Everything from the first line of the entries through the line containing "意外之喜，疲惫让我不用分心管顾下身被锁住的事实。" is to be retyped exactly, and nothing beyond it.
====== Raw data
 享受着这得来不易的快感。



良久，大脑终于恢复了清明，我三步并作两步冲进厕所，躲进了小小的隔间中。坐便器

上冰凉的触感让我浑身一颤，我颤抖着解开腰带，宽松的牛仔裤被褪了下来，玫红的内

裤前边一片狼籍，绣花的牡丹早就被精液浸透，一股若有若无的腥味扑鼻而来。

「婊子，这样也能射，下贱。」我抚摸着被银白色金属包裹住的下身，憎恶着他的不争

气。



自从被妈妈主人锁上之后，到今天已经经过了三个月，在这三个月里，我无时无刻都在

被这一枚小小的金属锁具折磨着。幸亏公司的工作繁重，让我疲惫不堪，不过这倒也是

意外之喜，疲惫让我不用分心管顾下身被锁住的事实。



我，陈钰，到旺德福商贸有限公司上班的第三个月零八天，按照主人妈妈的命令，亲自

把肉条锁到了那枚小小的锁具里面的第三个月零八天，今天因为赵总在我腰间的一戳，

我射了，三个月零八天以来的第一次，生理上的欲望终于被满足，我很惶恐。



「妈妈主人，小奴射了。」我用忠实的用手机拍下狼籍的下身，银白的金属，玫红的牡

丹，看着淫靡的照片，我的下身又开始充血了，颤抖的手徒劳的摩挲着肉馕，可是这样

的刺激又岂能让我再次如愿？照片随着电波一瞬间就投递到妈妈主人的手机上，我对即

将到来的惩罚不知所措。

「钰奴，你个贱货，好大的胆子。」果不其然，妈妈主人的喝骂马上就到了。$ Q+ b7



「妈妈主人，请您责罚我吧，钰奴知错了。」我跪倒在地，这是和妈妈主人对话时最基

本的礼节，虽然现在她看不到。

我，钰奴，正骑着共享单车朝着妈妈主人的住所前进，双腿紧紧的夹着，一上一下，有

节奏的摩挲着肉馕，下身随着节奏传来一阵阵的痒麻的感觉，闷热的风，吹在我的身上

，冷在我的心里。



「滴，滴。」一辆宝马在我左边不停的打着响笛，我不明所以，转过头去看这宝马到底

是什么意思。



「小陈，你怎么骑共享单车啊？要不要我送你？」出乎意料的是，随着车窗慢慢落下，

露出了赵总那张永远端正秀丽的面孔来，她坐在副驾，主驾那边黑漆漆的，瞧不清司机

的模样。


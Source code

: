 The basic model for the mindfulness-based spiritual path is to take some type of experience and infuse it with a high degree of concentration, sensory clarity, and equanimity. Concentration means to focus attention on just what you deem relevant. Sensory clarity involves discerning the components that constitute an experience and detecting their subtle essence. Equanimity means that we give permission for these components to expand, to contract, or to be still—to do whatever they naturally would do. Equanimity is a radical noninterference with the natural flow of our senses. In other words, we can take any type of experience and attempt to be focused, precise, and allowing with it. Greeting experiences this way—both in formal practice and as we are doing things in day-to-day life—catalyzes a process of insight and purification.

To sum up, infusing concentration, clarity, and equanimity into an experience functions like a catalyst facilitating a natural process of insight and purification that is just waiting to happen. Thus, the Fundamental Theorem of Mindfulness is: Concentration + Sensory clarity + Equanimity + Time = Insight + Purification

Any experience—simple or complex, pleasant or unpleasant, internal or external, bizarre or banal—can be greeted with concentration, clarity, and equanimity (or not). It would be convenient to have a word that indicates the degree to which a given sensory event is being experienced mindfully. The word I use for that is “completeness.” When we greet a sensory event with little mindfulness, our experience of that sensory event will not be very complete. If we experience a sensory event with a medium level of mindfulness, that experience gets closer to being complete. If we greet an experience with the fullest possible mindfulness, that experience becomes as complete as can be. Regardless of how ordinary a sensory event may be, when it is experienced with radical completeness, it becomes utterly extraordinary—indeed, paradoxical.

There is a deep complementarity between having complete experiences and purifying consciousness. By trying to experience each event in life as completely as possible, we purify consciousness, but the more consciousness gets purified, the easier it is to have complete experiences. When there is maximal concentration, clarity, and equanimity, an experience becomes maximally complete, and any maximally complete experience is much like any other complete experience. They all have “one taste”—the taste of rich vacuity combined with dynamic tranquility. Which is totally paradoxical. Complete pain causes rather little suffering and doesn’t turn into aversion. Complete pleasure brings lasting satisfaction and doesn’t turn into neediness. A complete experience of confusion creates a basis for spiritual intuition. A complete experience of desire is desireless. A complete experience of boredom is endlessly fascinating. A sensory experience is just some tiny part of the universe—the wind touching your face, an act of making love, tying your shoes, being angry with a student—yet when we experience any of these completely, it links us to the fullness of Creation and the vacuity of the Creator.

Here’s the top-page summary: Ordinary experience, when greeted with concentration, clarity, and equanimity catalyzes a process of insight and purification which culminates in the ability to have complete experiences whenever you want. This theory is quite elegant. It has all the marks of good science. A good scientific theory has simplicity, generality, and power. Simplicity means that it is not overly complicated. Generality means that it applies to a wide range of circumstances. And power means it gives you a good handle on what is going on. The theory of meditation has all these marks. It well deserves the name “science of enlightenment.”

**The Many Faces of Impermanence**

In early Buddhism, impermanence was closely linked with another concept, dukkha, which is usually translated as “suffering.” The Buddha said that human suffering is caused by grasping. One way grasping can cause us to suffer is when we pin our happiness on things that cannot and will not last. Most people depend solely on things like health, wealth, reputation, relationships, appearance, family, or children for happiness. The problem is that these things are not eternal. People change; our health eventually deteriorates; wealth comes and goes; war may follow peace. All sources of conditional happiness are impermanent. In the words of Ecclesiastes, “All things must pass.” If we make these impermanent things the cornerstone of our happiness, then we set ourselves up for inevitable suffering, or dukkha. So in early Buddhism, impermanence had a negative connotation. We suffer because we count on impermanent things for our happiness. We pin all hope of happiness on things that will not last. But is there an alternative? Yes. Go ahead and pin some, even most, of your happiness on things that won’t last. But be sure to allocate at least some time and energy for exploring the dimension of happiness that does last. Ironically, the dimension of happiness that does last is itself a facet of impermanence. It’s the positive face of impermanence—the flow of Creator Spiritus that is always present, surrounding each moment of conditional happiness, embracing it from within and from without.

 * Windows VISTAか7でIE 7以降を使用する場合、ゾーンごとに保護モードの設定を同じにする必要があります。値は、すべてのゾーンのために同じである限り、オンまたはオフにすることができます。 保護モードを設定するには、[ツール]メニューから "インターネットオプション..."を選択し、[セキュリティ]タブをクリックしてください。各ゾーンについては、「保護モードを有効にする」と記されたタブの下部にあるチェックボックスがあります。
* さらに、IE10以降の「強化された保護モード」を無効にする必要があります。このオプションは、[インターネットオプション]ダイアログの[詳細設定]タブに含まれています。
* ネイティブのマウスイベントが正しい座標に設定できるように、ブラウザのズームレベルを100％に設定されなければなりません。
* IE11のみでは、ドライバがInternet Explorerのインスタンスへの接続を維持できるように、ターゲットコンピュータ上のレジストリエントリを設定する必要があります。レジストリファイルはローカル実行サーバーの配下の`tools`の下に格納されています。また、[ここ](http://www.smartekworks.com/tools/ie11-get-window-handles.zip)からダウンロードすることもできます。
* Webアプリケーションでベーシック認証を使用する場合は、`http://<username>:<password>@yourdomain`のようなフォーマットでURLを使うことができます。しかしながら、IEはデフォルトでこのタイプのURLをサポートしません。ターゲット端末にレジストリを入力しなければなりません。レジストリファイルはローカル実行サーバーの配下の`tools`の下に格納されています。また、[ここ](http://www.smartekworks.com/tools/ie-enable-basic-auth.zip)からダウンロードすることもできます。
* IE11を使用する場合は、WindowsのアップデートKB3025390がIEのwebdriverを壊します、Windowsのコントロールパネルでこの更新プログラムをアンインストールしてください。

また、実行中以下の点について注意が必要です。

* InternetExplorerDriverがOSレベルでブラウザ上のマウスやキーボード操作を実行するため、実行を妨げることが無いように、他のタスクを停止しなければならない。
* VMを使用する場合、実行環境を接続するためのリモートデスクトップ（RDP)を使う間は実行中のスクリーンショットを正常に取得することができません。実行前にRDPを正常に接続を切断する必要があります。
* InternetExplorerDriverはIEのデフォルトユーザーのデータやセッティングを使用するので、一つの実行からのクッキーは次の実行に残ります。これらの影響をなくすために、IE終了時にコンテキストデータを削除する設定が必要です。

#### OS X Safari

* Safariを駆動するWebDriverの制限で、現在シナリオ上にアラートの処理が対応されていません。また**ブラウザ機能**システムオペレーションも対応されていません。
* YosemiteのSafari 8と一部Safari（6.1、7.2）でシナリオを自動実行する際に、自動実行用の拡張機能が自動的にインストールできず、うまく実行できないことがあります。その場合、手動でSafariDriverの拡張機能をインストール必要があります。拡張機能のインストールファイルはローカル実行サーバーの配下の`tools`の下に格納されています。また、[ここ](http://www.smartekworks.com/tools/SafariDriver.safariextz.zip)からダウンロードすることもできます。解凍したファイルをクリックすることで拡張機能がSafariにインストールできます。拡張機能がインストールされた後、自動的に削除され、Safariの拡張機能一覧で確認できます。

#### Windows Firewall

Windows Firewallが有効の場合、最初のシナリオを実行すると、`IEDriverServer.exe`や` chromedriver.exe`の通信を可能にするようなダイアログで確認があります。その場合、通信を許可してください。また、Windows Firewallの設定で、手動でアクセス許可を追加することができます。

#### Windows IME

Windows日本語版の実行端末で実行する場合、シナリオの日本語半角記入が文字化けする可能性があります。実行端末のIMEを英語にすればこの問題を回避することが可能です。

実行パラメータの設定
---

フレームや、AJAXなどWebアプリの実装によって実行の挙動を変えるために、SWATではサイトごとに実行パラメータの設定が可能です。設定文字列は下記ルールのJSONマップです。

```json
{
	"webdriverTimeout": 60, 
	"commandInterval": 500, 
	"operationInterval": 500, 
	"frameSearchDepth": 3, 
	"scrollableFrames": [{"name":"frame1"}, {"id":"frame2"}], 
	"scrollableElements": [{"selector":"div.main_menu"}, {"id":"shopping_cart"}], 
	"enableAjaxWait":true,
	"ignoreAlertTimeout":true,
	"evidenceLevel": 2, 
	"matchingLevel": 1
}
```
============
## Answer space
 享受着这得来不易的快感。



良久，大脑终于恢复了清明，我三步并作两步冲进厕所，躲进了小小的隔间中。坐便器

上冰凉的触感让我浑身一颤，我颤抖着解开腰带，宽松的牛仔裤被褪了下来，玫红的内

裤前边一片狼籍，绣花的牡丹早就被精液浸透，一股若有若无的腥味扑鼻而来。

「婊子，这样也能射，下贱。」我抚摸着被银白色金属包裹住的下身，憎恶着他的不争

气。



自从被妈妈主人锁上之后，到今天已经经过了三个月，在这三个月里，我无时无刻都在

被这一枚小小的金属锁具折磨着。幸亏公司的工作繁重，让我疲惫不堪，不过这倒也是

意外之喜，疲惫让我不用分心管顾下身被锁住的事实。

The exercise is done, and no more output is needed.